Problem: Word for word, restate the line containing "Both the domain" and all the lines that come after it in the entries below. Include nothing from before it.

Data records:
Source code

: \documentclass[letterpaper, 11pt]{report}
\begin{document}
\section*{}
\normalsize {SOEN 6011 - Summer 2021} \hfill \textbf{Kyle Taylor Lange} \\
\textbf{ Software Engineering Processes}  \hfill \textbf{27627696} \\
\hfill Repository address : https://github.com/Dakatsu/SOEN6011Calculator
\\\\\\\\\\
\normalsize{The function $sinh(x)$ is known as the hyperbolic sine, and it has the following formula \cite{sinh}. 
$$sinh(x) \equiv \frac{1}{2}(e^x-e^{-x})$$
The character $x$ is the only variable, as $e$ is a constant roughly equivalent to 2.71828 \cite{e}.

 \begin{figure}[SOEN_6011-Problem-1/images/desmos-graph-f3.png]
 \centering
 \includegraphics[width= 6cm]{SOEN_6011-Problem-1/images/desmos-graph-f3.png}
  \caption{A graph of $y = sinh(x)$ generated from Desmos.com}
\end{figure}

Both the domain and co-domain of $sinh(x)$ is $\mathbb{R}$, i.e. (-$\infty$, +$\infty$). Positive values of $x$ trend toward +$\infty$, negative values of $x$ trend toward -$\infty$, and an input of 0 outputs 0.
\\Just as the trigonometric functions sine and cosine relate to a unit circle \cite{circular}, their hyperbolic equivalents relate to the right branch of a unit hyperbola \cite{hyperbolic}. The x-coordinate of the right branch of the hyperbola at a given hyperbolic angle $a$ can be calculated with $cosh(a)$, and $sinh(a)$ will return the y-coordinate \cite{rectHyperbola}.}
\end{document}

Exercise response:
Both the domain and co-domain of $sinh(x)$ is $\mathbb{R}$, i.e. (-$\infty$, +$\infty$). Positive values of $x$ trend toward +$\infty$, negative values of $x$ trend toward -$\infty$, and an input of 0 outputs 0.
\\Just as the trigonometric functions sine and cosine relate to a unit circle \cite{circular}, their hyperbolic equivalents relate to the right branch of a unit hyperbola \cite{hyperbolic}. The x-coordinate of the right branch of the hyperbola at a given hyperbolic angle $a$ can be calculated with $cosh(a)$, and $sinh(a)$ will return the y-coordinate \cite{rectHyperbola}.}
\end{document}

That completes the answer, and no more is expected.